Bass Lake area in general is drop dead gorgeous.  Even with the drought and the lake down, there is a level of beauty there that is remarkable.  If I lived closer, I'd visit there frequently.  The Worldmark is excellent by my standards.  There aren't granite countertops, but you do get gorgeous surroundings, excellent customer service and gas grill right on your own patio.  

The Yosemite Valley is about 45 miles from the Bass Lake resort.  It's a nice drive because of the scenery.  There are free buses in the valley that you can hop off and on throughout your visit so you will have less walking.  I saw the 2 big waterfalls and that was it.  They said they are at about 20% of normal precipitation.  Butterflies were everywhere and the deer aren't timid around all the people.  There's a Valley Floor Tour tram/bus for $25./pp that offers a narration of the area.  They seemed more focused on talking about the rock climbers, but there were some interesting things with that.

Mariposa Grove in Yosemite is about 15 miles from WM Bass Lake.  They also offer a tram/bus tour.  Here they charge $26.50/pp.  The walk here is all uphill until you return and you can pay the full price to just take the ride to the top of the area and walk back.  I preferred this area to the Valley because of the sequoias and deer.  I suffer from vertigo and this place will really set that off!  you really need to tilt your head far back to see the height of the trees.  

Sequoia National Park is so much quieter and less commercial than Yosemite.  We only drove into the Giant Forest and then came out the way we went in because we were heading home from Bass Lake and already had many hours of car time in store.  There was a prescribed burn going right were we were in Sequoia - right next to the museum.  It was very interesting to watch.  My son and I did a trail there that is only about 3/4 mile loop.  It was actually must prettier than Mariposa Grove, which was breathtaking.  I didn't see any wildlife other than birds, a chipmunk and a billion flying thing (mostly butterfiles).  We seemed to see more wildlife in Yosemite, but we were at the prescribed burn in Sequoia, so maybe that is why we didn't see a lot.  We heard some trees fall from the burn.  My husband actually saw one tumbling down the hill a little bit.  It's a very small fire and very well controlled.

If anyone has any questions about any of these places, I'll try to answer.  I tend to really enjoy being where I am and then I forget to take pictures.  I do have a few of Yosemite and my son took a short video of the prescribed burn in Sequoia which maybe I can figure out how to upload .


----------



## sue1947 (Jun 3, 2014)

Glad to hear you enjoyed your trip.  I'll be there in Sept and have been trying to decide if the drive to Sequoia is worth it for a daytrip from Bass Lake.  How long did it take you to drive there?  What route did you take?  Down to Fresno and back up or did you cut across?   We would be going to see the drive down along the South Fork Kings River which I suspect is at least a 3 hour drive but am not sure how fast the road getting to the park are.  Thanks for any info.

Sue


----------



## buzglyd (Jun 3, 2014)

I've ridden my motorcycle from top to bottom in Yosemite twice.

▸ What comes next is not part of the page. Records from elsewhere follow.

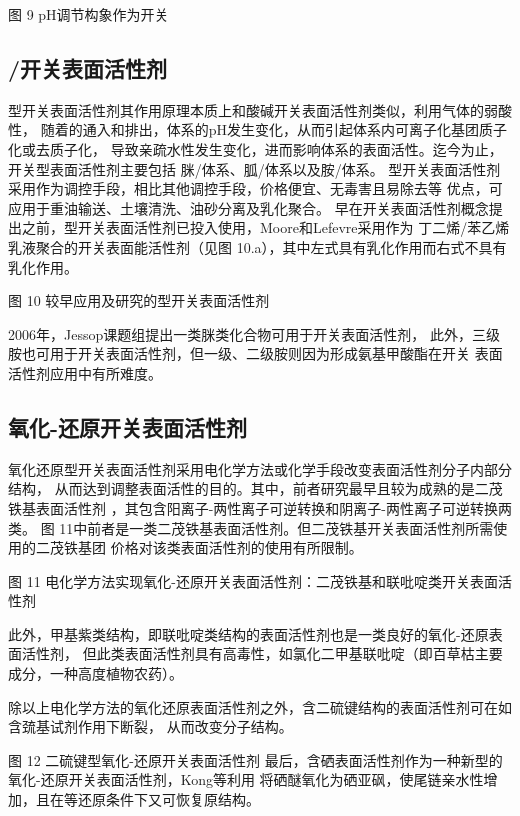 \documentclass[bachelor,winfonts]{jnuthesis} %
\begin{document}
    图 9 pH调节构象作为开关
    \subsection{/开关表面活性剂}
    型开关表面活性剂其作用原理本质上和酸碱开关表面活性剂类似，利用气体的弱酸性，
    随着的通入和排出，体系的pH发生变化，从而引起体系内可离子化基团质子化或去质子化，
    导致亲疏水性发生变化，进而影响体系的表面活性。迄今为止，开关型表面活性剂主要包括
    脒/体系、胍/体系以及胺/体系\cite{梅平2016}。
    型开关表面活性剂采用作为调控手段，相比其他调控手段，价格便宜、无毒害且易除去等
    优点\cite{jessop2012}，可应用于重油输送、土壤清洗、油砂分离及乳化聚合\cite{jessop2012}。
    早在开关表面活性剂概念提出之前，型开关表面活性剂已投入使用，Moore和Lefevre采用作为
    丁二烯/苯乙烯乳液聚合的开关表面能活性剂（见图 10.a），其中左式具有乳化作用而右式不具有乳化作用。
    
    图 10 较早应用及研究的型开关表面活性剂
    
    2006年，Jessop课题组\cite{liu2006science}提出一类脒类化合物可用于开关表面活性剂，
    此外，三级胺也可用于开关表面活性剂，但一级、二级胺则因为形成氨基甲酸酯在开关
    表面活性剂应用中有所难度\cite{jessop2012}。
    \subsection{氧化-还原开关表面活性剂}
    氧化还原型开关表面活性剂采用电化学方法或化学手段改变表面活性剂分子内部分结构，
    从而达到调整表面活性的目的。其中，前者研究最早且较为成熟的是二茂铁基表面活性剂
    ，其包含阳离子-两性离子可逆转换和阴离子-两性离子可逆转换两类\cite{李云霞2011}。
    图 11中前者是一类二茂铁基表面活性剂。但二茂铁基开关表面活性剂所需使用的二茂铁基团
    价格对该类表面活性剂的使用有所限制。
    
    图 11 电化学方法实现氧化-还原开关表面活性剂：二茂铁基和联吡啶类开关表面活性剂
    
    此外，甲基紫类结构，即联吡啶类结构的表面活性剂也是一类良好的氧化-还原表面活性剂，
    但此类表面活性剂具有高毒性，如氯化二甲基联吡啶（即百草枯主要成分，一种高度植物农药）。
    
    除以上电化学方法的氧化还原表面活性剂之外，含二硫键结构的表面活性剂可在如含巯基试剂作用下断裂，
    从而改变分子结构。
    
    图 12 二硫键型氧化-还原开关表面活性剂
    最后，含硒表面活性剂作为一种新型的氧化-还原开关表面活性剂，Kong等\cite{kong2016redox}利用
    将硒醚氧化为硒亚砜，使尾链亲水性增加，且在等还原条件下又可恢复原结构。
    
\end{document}

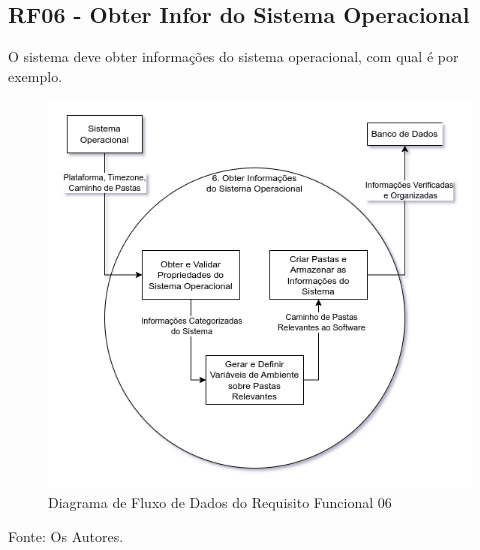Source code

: \documentclass[a4paper,12pt]{article}
\begin{document}
\pagebreak
\subsection{RF06 - Obter Infor do Sistema Operacional}
O sistema deve obter informações do sistema operacional, com qual é por exemplo.
\begin{figure}[H]
	\centering
	\includegraphics[scale=0.45]{DFDs/RF06.drawio.png}
	\caption{Diagrama de Fluxo de Dados do Requisito Funcional 06}
\end{figure}
\noindent Fonte: Os Autores.

\pagebreak
\end{document}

I really is gorgeous but can get crowded in the summer months.

Sequioa is totally worth the trip to me. 

Just seeing the size of those trees is jaw-dropping.


----------



## melissy123 (Jun 3, 2014)

Is the entrance to Yosemite National Park 45 minutes away, or is the actual Yosemite Valley (like Curry Village area) 45 minutes away?

Thanks for the trip report.  I've wondered about staying at this resort for the year I can't get a camping reservation in the Valley, 5 months out, and all the sites are gone in a millisecond over the internet reservation system.


----------



## presley (Jun 3, 2014)

sue1947 said:


> Glad to hear you enjoyed your trip.  I'll be there in Sept and have been trying to decide if the drive to Sequoia is worth it for a daytrip from Bass Lake.  How long did it take you to drive there?  What route did you take?  Down to Fresno and back up or did you cut across?   We would be going to see the drive down along the South Fork Kings River which I suspect is at least a 3 hour drive but am not sure how fast the road getting to the park are.  Thanks for any info.
> 
> Sue


We did go down to Fresno and cut across to the Sequoia entrance.  It took about 2 1/2 hours to get to entrance.  There is another route from Bass Lake that enters at King's Canyon.  It should be a shorter drive.  Remember to gas up before entering the park.  The roads are very curvy and lots of parts have a 10 mile per hour posted speed limit.  It takes a lot longer to get around inside than Yosemite.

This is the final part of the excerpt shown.